┌─ Records shown
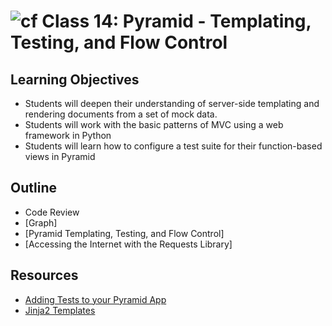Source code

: # ![cf](http://i.imgur.com/7v5ASc8.png) Class 14: Pyramid - Templating, Testing, and Flow Control

## Learning Objectives

- Students will deepen their understanding of server-side templating and rendering documents from a set of mock data.
- Students will work with the basic patterns of MVC using a web framework in Python
- Students will learn how to configure a test suite for their function-based views in Pyramid

## Outline

- Code Review
- [Graph]
- [Pyramid Templating, Testing, and Flow Control]
- [Accessing the Internet with the Requests Library]

<!-- links -->
[Pyramid Templating]: ./notes/templating.md
[Pyramid Testing]: ./notes/templating-testing.md

## Resources
- [Adding Tests to your Pyramid App](https://docs.pylonsproject.org/projects/pyramid/en/latest/tutorials/wiki2/tests.html)
- [Jinja2 Templates](http://jinja.pocoo.org/docs/2.10/templates/)
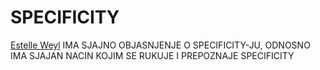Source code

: # SPECIFICITY

[Estelle Weyl](https://github.com/estelle) IMA SJAJNO OBJASNJENJE O SPECIFICITY-JU, ODNOSNO IMA SJAJAN NACIN KOJIM SE RUKUJE I PREPOZNAJE SPECIFICITY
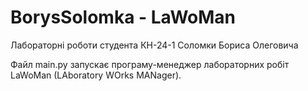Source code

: # BorysSolomka - LaWoMan
Лабораторні роботи студента КН-24-1 Соломки Бориса Олеговича

Файл main.py запускає програму-менеджер лабораторних робіт LaWoMan (LAboratory WOrks MANager).
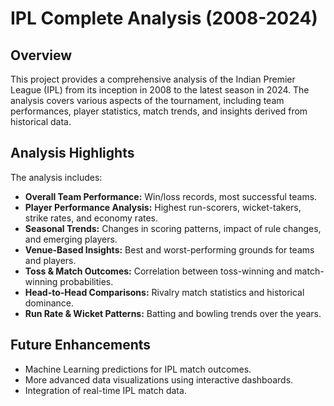 # IPL Complete Analysis (2008-2024)

## Overview
This project provides a comprehensive analysis of the Indian Premier League (IPL) from its inception in 2008 to the latest season in 2024. The analysis covers various aspects of the tournament, including team performances, player statistics, match trends, and insights derived from historical data.

## Analysis Highlights
The analysis includes:
- **Overall Team Performance:** Win/loss records, most successful teams.
- **Player Performance Analysis:** Highest run-scorers, wicket-takers, strike rates, and economy rates.
- **Seasonal Trends:** Changes in scoring patterns, impact of rule changes, and emerging players.
- **Venue-Based Insights:** Best and worst-performing grounds for teams and players.
- **Toss & Match Outcomes:** Correlation between toss-winning and match-winning probabilities.
- **Head-to-Head Comparisons:** Rivalry match statistics and historical dominance.
- **Run Rate & Wicket Patterns:** Batting and bowling trends over the years.

## Future Enhancements
- Machine Learning predictions for IPL match outcomes.
- More advanced data visualizations using interactive dashboards.
- Integration of real-time IPL match data.
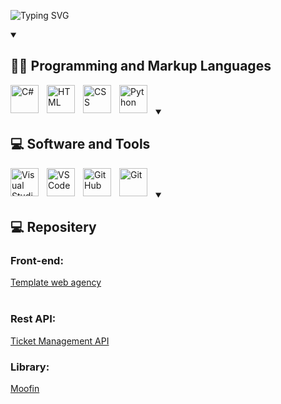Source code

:<p align="left">
    <img alt="Typing SVG" src="https://readme-typing-svg.demolab.com?font=Fira+Code&weight=600&duration=2000&pause=250&color=F76F18&random=true&width=435&height=30&lines=Hi!;My+name+is+Francesco!;Welcome+to+my+GitHub+profile!" />
</p>
<details open>
   <summary>
    <h2>👨‍💻 Programming and Markup Languages</h2>
</summary>
<p align="left">
    <img align="left" alt="C#" width="45px" style="padding-right:10px;" src="https://cdn.jsdelivr.net/gh/devicons/devicon@latest/icons/csharp/csharp-original.svg" />
    <img align="left" alt="HTML" width="45px" style="padding-right:10px;" src="https://cdn.jsdelivr.net/gh/devicons/devicon@latest/icons/html5/html5-original.svg" />
    <img align="left" alt="CSS" width="45px" style="padding-right:10px;" src="https://cdn.jsdelivr.net/gh/devicons/devicon@latest/icons/css3/css3-original.svg" />
    <img align="left" alt="Python" width="45px" style="padding-right:10px;" src="https://cdn.jsdelivr.net/gh/devicons/devicon@latest/icons/python/python-original.svg" />
</p>
<br>

</details>
<br>

<details open>
    <summary>
        <h2>💻 Software and Tools</h2>
    </summary>
    <p align="left">
        <img align="left" alt="Visual Studio" width="45px" style="padding-right:10px;" src="https://cdn.jsdelivr.net/gh/devicons/devicon@latest/icons/visualstudio/visualstudio-plain.svg" />
        <img align="left" alt="VSCode" width="45px" style="padding-right:10px;" src="https://cdn.jsdelivr.net/gh/devicons/devicon@latest/icons/vscode/vscode-original.svg" />
        <img align="left" alt="GitHub" width="45px" style="padding-right:10px;" src="https://cdn.jsdelivr.net/gh/devicons/devicon@latest/icons/github/github-original.svg" />
        <img align="left" alt="Git" width="45px" style="padding-right:10px;" src="https://cdn.jsdelivr.net/gh/devicons/devicon@latest/icons/git/git-original.svg" />
    </p>
    <br>
</details>
<br>
<details open>
    <summary>
        <h2>💻 Repositery</h2>
    </summary>
    <p align="left">
        <h3>Front-end:</h3>
        <a href="https://github.com/iamkhin-dev/TemplateStart-up" target="_blank">Template web agency</a><br>
        <br>
        <h3>Rest API:</h3>
        <a href="https://github.com/iamkhin-dev/TicketManagementAPI" target="_blank">Ticket Management API</a>
        <br>
        <h3>Library:</h3>
        <a href="https://github.com/iamkhin-dev/Moofin" target="_blank">Moofin</a>
    </p>
    <br>
</details>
└─
→ Your task
Please copy out each line of the data in which the word "their" occurs.

→ Result of this exercise
- Students will deepen their understanding of server-side templating and rendering documents from a set of mock data.
- Students will learn how to configure a test suite for their function-based views in Pyramid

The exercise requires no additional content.